» **Information**
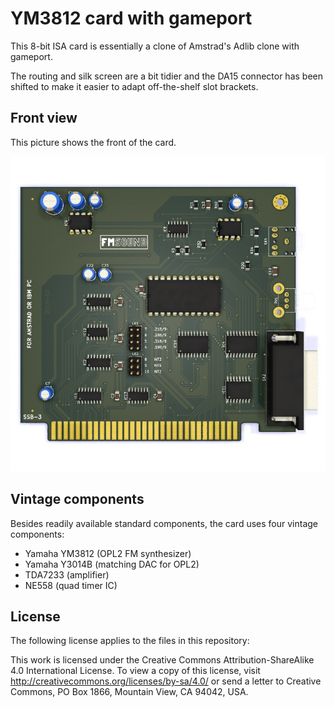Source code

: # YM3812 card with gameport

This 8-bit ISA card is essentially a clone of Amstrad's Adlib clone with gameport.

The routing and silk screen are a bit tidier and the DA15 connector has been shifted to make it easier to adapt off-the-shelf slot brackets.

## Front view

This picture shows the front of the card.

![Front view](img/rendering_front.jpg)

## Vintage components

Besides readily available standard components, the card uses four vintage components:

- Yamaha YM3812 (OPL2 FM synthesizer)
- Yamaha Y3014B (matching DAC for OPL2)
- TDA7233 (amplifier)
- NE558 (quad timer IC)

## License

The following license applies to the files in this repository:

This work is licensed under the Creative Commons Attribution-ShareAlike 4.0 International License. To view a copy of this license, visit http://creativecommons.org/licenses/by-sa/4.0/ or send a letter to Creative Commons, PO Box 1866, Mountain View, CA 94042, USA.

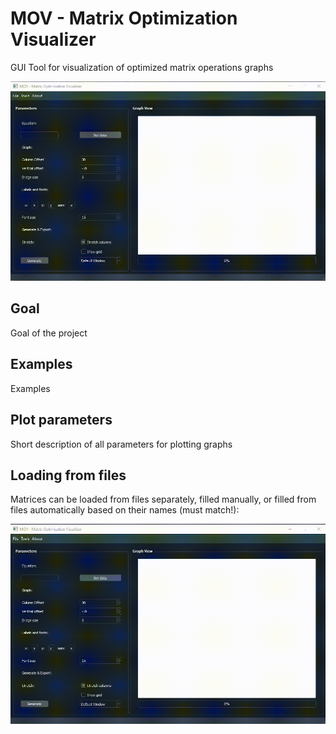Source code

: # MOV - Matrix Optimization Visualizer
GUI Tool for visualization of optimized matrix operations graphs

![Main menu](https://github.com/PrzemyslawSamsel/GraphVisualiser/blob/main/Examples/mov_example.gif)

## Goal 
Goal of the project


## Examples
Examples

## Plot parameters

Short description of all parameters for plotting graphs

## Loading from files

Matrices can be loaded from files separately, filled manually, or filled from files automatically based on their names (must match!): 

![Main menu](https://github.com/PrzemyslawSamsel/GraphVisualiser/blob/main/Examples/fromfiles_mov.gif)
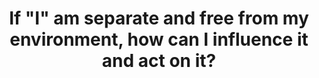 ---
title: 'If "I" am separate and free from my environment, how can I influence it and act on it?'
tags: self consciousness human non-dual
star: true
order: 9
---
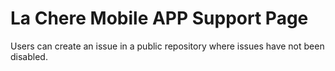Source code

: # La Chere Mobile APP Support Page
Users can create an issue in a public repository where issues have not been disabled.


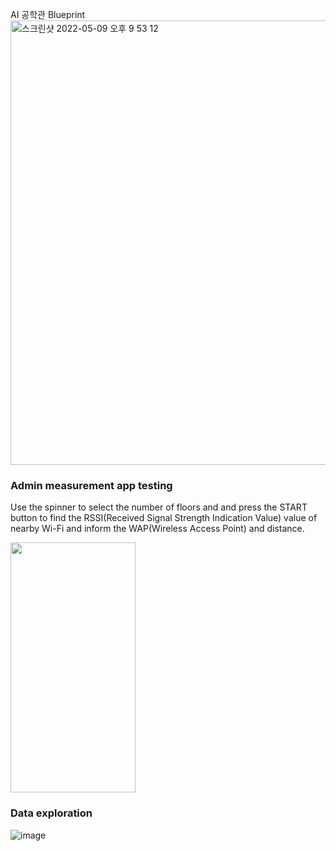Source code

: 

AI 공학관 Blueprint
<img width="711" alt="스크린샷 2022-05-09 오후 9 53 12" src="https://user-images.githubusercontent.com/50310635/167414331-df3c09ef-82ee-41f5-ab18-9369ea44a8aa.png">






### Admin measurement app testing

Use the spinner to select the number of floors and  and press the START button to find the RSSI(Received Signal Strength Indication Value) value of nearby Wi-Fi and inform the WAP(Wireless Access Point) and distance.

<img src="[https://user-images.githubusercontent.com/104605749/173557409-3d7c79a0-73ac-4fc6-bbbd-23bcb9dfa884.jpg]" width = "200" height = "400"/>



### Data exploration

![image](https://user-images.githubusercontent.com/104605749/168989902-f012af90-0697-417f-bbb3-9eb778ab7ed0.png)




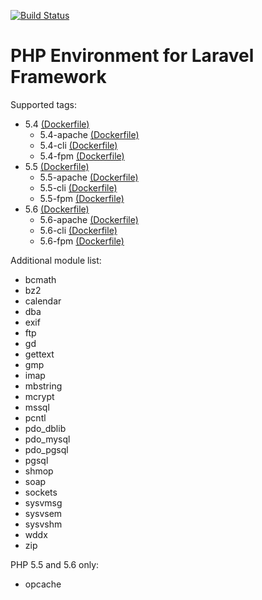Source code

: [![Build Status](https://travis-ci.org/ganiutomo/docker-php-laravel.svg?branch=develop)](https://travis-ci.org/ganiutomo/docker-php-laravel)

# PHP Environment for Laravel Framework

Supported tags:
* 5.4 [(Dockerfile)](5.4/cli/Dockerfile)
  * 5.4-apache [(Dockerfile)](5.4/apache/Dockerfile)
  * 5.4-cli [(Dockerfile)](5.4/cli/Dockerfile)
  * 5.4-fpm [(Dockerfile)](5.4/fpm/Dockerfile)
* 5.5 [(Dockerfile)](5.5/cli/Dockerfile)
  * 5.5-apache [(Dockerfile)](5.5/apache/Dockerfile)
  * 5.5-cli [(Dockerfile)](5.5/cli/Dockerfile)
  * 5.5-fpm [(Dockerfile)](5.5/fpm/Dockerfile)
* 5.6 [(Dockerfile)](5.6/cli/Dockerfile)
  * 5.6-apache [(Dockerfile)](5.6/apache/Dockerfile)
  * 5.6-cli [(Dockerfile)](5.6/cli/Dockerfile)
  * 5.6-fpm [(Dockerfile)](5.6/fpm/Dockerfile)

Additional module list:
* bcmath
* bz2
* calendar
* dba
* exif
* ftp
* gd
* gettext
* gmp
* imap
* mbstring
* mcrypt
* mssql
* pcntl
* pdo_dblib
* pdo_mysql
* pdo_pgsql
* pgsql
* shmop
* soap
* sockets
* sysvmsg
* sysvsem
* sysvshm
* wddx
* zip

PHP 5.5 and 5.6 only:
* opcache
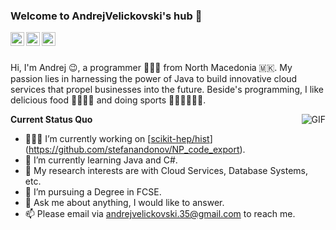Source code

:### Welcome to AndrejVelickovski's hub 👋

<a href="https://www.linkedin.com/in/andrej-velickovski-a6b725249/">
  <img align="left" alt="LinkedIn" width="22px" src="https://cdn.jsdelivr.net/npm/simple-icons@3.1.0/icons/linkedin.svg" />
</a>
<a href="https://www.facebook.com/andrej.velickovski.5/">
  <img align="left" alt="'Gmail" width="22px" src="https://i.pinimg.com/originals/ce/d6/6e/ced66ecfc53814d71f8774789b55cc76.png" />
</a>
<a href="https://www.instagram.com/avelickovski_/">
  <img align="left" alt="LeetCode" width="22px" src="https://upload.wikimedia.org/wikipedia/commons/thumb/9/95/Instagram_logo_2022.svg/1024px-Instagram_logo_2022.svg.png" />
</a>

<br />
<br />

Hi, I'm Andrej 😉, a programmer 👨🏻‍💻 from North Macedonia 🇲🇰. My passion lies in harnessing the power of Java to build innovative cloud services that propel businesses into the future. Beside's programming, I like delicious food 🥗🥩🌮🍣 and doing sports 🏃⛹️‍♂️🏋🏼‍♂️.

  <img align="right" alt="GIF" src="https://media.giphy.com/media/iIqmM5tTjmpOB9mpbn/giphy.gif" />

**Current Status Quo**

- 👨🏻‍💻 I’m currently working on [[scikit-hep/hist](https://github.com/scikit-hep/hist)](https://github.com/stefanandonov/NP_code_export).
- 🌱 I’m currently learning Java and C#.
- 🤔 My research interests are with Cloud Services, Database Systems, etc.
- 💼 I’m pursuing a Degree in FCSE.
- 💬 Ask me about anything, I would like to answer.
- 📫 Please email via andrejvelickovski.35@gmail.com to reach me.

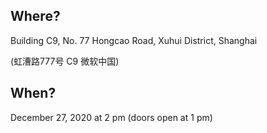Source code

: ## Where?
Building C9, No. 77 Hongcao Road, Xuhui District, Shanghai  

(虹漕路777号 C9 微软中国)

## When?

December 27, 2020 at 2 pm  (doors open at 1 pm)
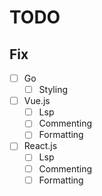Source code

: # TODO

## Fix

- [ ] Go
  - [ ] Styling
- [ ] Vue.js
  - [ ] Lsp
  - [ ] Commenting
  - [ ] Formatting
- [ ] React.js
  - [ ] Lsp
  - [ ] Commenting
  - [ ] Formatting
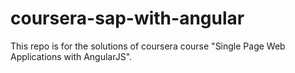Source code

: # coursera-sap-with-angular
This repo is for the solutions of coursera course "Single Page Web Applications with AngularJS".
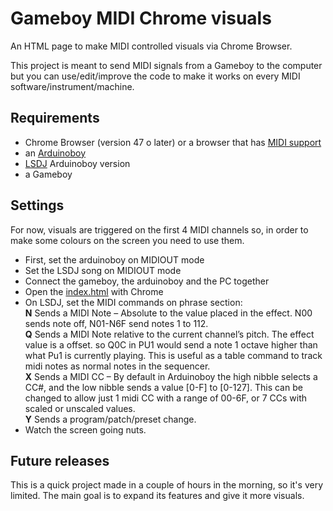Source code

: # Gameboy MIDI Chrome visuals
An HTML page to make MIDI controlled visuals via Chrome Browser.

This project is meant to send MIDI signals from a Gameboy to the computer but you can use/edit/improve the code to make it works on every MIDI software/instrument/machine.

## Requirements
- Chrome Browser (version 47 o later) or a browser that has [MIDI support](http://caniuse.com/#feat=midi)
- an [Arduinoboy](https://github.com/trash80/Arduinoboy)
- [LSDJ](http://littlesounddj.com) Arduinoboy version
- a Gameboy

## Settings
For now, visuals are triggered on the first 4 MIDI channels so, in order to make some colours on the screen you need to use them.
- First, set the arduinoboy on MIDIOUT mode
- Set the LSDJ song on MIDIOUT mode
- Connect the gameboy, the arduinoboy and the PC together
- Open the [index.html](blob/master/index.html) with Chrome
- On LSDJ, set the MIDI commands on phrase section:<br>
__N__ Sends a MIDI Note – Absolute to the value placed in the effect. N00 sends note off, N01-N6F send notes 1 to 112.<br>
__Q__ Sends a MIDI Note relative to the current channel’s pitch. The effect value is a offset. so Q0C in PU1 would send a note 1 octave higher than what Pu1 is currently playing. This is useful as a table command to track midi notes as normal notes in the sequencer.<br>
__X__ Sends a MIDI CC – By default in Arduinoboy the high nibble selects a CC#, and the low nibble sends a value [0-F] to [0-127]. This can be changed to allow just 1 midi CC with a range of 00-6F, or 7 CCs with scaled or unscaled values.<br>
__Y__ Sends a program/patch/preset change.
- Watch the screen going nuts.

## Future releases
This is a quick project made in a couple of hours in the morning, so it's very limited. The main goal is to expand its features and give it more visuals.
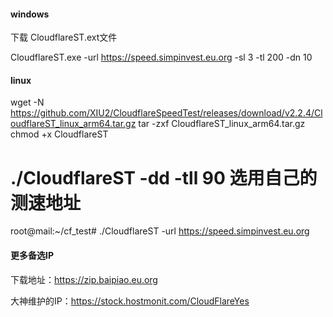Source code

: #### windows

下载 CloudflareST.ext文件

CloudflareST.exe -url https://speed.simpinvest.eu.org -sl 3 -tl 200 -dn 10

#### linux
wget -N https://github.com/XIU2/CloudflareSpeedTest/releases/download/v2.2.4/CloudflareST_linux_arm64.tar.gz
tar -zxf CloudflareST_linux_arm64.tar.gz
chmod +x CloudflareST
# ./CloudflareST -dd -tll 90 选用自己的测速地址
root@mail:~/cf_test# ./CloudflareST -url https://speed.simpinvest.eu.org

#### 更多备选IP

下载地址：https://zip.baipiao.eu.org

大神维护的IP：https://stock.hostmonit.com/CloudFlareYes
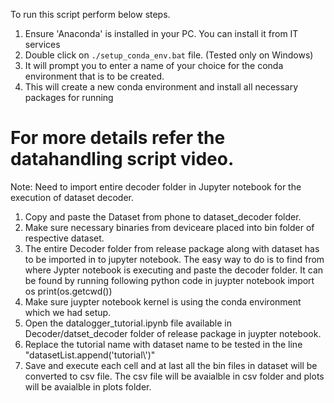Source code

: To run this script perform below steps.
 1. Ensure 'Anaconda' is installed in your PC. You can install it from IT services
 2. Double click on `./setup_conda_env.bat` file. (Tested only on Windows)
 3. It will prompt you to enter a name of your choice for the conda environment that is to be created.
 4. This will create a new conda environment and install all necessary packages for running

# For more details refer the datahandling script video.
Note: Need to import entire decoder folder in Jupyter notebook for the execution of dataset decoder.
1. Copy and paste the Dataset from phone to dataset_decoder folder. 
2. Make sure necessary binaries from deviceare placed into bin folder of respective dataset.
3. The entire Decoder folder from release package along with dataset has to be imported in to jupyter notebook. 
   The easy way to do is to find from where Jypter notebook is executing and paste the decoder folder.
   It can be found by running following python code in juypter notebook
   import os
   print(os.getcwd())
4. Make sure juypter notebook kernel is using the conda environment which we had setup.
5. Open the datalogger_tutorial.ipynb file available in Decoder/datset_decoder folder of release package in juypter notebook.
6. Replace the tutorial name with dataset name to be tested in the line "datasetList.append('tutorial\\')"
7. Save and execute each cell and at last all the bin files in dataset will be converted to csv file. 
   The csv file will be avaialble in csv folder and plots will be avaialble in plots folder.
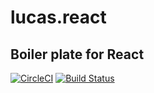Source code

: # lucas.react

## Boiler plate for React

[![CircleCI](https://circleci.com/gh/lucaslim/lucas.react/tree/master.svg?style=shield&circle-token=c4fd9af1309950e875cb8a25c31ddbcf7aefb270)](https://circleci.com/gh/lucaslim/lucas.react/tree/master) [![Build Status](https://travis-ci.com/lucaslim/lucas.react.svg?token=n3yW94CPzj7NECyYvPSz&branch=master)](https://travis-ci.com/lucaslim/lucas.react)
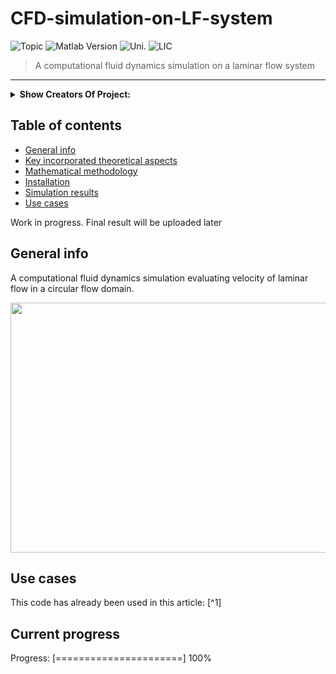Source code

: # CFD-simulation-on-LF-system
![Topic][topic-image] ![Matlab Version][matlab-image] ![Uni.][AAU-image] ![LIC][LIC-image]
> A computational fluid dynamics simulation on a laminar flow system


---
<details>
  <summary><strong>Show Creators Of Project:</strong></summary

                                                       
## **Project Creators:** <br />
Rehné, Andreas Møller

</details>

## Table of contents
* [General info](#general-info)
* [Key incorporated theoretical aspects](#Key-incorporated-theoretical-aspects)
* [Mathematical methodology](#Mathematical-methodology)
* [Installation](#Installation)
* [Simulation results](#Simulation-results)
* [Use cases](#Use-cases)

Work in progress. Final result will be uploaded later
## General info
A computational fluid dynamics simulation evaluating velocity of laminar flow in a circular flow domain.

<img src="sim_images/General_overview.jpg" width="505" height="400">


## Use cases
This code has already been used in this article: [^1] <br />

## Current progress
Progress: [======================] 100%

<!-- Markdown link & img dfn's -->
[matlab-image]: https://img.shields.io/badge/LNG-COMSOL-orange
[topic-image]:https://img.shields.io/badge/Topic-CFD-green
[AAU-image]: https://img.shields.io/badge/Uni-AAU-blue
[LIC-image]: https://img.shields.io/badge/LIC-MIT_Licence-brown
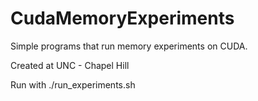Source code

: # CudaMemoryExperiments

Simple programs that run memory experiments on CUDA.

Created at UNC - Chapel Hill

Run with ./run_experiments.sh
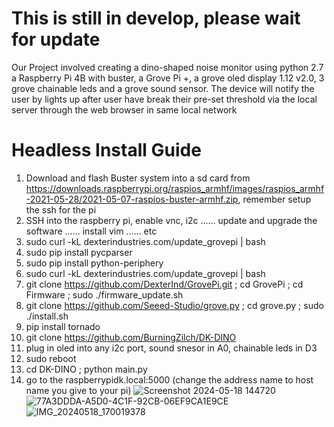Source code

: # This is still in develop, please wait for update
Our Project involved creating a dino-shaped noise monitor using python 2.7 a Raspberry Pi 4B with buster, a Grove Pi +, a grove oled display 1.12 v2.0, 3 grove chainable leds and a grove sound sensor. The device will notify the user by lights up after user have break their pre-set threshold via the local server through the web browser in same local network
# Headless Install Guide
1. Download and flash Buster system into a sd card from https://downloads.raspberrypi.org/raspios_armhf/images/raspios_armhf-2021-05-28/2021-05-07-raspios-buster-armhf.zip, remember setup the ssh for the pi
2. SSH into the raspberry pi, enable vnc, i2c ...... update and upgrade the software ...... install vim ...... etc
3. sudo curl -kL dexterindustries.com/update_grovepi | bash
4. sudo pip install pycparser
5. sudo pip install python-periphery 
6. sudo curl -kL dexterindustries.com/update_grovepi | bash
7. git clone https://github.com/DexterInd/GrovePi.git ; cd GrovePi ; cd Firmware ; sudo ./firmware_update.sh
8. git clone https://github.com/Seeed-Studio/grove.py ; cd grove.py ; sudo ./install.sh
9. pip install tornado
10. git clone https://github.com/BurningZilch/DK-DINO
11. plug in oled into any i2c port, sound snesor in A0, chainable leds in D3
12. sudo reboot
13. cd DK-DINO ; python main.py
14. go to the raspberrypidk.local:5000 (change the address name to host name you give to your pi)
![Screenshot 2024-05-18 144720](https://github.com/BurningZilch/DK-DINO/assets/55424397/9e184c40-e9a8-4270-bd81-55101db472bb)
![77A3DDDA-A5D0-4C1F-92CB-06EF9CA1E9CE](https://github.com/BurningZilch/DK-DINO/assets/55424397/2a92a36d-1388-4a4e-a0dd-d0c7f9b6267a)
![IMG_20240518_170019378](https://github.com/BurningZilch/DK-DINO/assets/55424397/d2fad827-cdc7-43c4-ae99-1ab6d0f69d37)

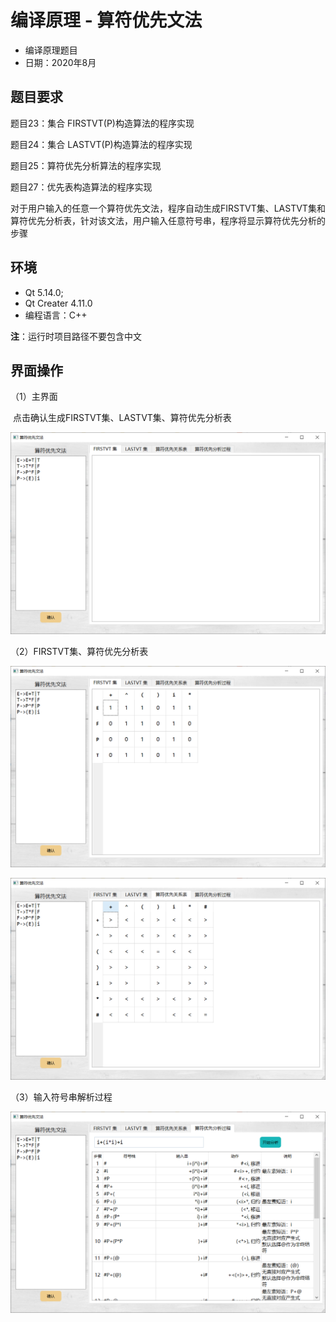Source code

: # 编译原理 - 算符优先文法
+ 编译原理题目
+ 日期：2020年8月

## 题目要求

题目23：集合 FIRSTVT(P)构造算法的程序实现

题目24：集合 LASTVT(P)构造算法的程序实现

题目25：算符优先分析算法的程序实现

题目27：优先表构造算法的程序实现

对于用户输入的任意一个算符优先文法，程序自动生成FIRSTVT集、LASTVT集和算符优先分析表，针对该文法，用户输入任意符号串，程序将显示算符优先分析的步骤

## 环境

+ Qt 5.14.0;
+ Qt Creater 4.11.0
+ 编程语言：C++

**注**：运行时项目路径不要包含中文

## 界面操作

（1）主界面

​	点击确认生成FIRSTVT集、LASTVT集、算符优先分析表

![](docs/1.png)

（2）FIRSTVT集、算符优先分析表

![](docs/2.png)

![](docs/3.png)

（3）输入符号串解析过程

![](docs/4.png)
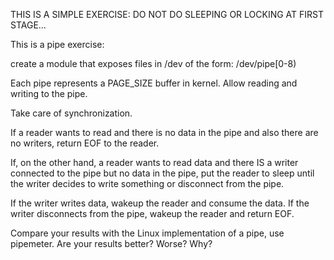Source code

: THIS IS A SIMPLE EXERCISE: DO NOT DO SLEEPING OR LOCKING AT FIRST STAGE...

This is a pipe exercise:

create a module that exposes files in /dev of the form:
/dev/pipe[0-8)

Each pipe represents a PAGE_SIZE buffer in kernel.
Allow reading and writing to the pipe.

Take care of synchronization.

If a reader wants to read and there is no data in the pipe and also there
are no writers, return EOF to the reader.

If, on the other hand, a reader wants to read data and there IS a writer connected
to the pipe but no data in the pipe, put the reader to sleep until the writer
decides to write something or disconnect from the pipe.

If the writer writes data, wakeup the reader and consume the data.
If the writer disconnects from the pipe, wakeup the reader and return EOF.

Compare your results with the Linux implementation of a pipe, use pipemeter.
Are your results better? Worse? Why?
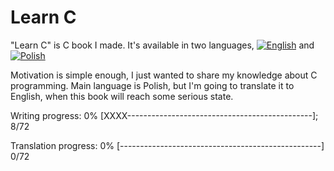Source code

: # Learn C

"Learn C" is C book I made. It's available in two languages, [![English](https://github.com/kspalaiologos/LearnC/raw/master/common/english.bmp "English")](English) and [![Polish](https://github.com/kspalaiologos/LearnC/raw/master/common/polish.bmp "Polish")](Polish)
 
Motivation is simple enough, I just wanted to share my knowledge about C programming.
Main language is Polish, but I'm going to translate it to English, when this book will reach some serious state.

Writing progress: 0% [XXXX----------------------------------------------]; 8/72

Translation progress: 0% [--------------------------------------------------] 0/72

» **Task description**
Find where the line with "- TDA7233 (amplifier)" sits in the material above and where the line with "GUI Tool for" sits. Set down exactly the lines from the first to the second, both included and nothing else, without pictures.

» **Answer box**
- TDA7233 (amplifier)
- NE558 (quad timer IC)

## License

The following license applies to the files in this repository:

This work is licensed under the Creative Commons Attribution-ShareAlike 4.0 International License. To view a copy of this license, visit http://creativecommons.org/licenses/by-sa/4.0/ or send a letter to Creative Commons, PO Box 1866, Mountain View, CA 94042, USA.

Source code

: # MOV - Matrix Optimization Visualizer
GUI Tool for visualization of optimized matrix operations graphs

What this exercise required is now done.